第5話 はじめての戦場 その2
正直なところ、リンはこのカードが苦手だった。
引いた直後には、どう扱えばよいのか分からない危険物でしかなく、自分のユニットすら巻き込みかねない破壊の権化そのもの。
カード資産がなさすぎるため切り札として使う場面もあったのだが、その圧倒的な威力に頼り切るのは自分のためにならないと考えていた。
しかし、先日――このカードを要求されたとき、リンは『何でもスタックバーストさせるカード』という夢のような1枚を提示されたにも関わらず、好条件のトレードを断った。

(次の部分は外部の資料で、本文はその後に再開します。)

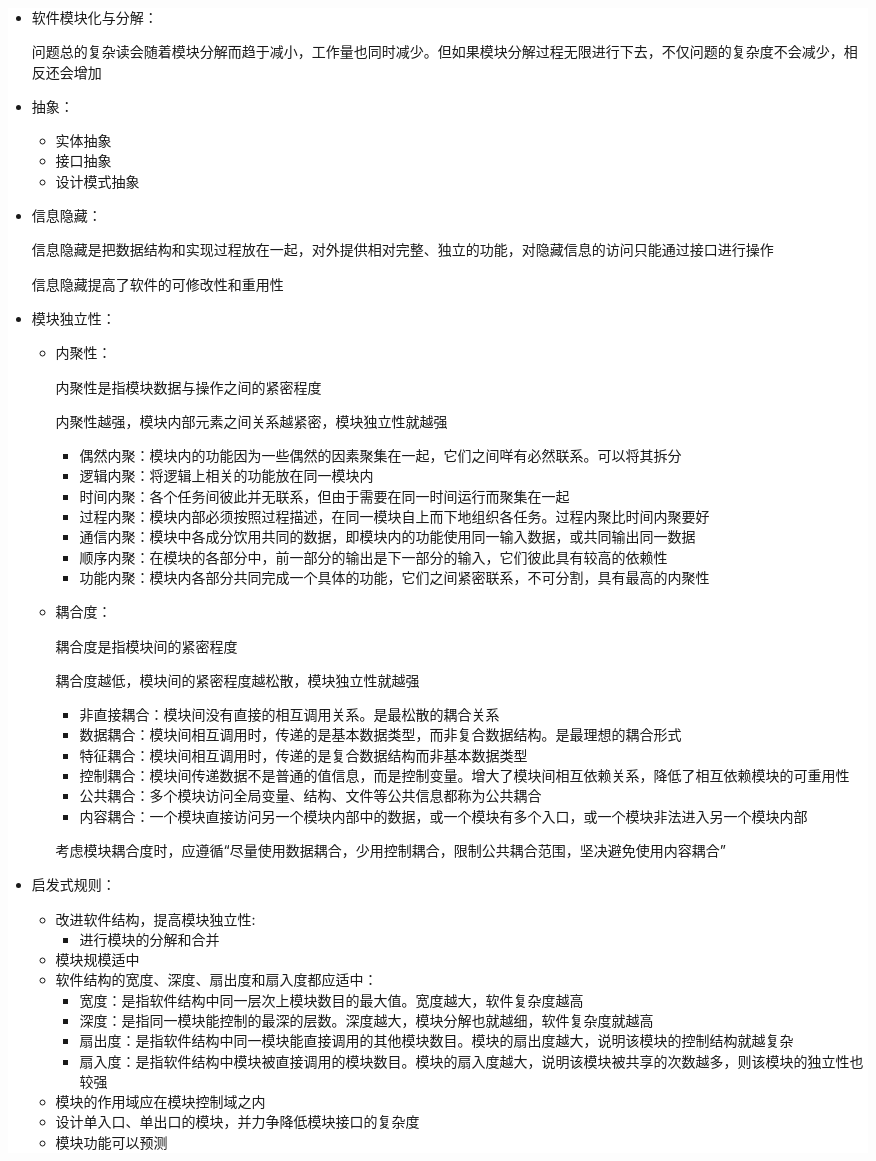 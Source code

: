    - 软件模块化与分解：

     问题总的复杂读会随着模块分解而趋于减小，工作量也同时减少。但如果模块分解过程无限进行下去，不仅问题的复杂度不会减少，相反还会增加

   - 抽象：

     - 实体抽象
     - 接口抽象
     - 设计模式抽象

   - 信息隐藏：

     信息隐藏是把数据结构和实现过程放在一起，对外提供相对完整、独立的功能，对隐藏信息的访问只能通过接口进行操作

     信息隐藏提高了软件的可修改性和重用性

   - 模块独立性：

     - 内聚性：

       内聚性是指模块数据与操作之间的紧密程度

       内聚性越强，模块内部元素之间关系越紧密，模块独立性就越强

       - 偶然内聚：模块内的功能因为一些偶然的因素聚集在一起，它们之间咩有必然联系。可以将其拆分
       - 逻辑内聚：将逻辑上相关的功能放在同一模块内
       - 时间内聚：各个任务间彼此并无联系，但由于需要在同一时间运行而聚集在一起
       - 过程内聚：模块内部必须按照过程描述，在同一模块自上而下地组织各任务。过程内聚比时间内聚要好
       - 通信内聚：模块中各成分饮用共同的数据，即模块内的功能使用同一输入数据，或共同输出同一数据
       - 顺序内聚：在模块的各部分中，前一部分的输出是下一部分的输入，它们彼此具有较高的依赖性
       - 功能内聚：模块内各部分共同完成一个具体的功能，它们之间紧密联系，不可分割，具有最高的内聚性

     - 耦合度：

       耦合度是指模块间的紧密程度

       耦合度越低，模块间的紧密程度越松散，模块独立性就越强

       - 非直接耦合：模块间没有直接的相互调用关系。是最松散的耦合关系
       - 数据耦合：模块间相互调用时，传递的是基本数据类型，而非复合数据结构。是最理想的耦合形式
       - 特征耦合：模块间相互调用时，传递的是复合数据结构而非基本数据类型
       - 控制耦合：模块间传递数据不是普通的值信息，而是控制变量。增大了模块间相互依赖关系，降低了相互依赖模块的可重用性
       - 公共耦合：多个模块访问全局变量、结构、文件等公共信息都称为公共耦合
       - 内容耦合：一个模块直接访问另一个模块内部中的数据，或一个模块有多个入口，或一个模块非法进入另一个模块内部

       考虑模块耦合度时，应遵循“尽量使用数据耦合，少用控制耦合，限制公共耦合范围，坚决避免使用内容耦合”

   - 启发式规则：

     - 改进软件结构，提高模块独立性:
       - 进行模块的分解和合并
     - 模块规模适中
     - 软件结构的宽度、深度、扇出度和扇入度都应适中：
       - 宽度：是指软件结构中同一层次上模块数目的最大值。宽度越大，软件复杂度越高
       - 深度：是指同一模块能控制的最深的层数。深度越大，模块分解也就越细，软件复杂度就越高
       - 扇出度：是指软件结构中同一模块能直接调用的其他模块数目。模块的扇出度越大，说明该模块的控制结构就越复杂
       - 扇入度：是指软件结构中模块被直接调用的模块数目。模块的扇入度越大，说明该模块被共享的次数越多，则该模块的独立性也较强
     - 模块的作用域应在模块控制域之内
     - 设计单入口、单出口的模块，并力争降低模块接口的复杂度
     - 模块功能可以预测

結果的には詐欺トレードだったのだが、このとき彼女は初めて自覚したのだ。
使い続けてきた最終兵器は、すでに愛すべきデッキの一部になっていたのだと。
「今日は忙しくなるから、悪いけど演出オフで使うね!
指定するのは【アルテミス】の攻撃力!」
そして、サバンナの大地に太陽が生まれた。
発動演出を切ってあるため、詠唱することもなく急速に膨張する熱エネルギーの光球。
リンの周囲に生えていた草が一瞬で灰と化し、戦場に転送されたばかりの人々を驚愕の色に染め上げる。
「お、おい……あのカードって……まさか!」
「ちょっと、まずいんじゃない!?」
「ウソだろ? 開幕直後にぶっぱなすつもりかよ!!」
丸ごとオーブンレンジに放り込まれたかのごとく世界が赤熱する中、膨大な熱に照らされたプレイヤーたちの声が飛び交う。
目の前にいる少女が公式大会でこのカードを使ったことは、あまりにも有名だ。
「そんなもの使わせてたまるか! カウンターカード!」
「カウンターカードの発動を確認。迎撃します」
そして――効果範囲内にいた男性プレイヤーがカードの使用を宣言した瞬間、それは起こった。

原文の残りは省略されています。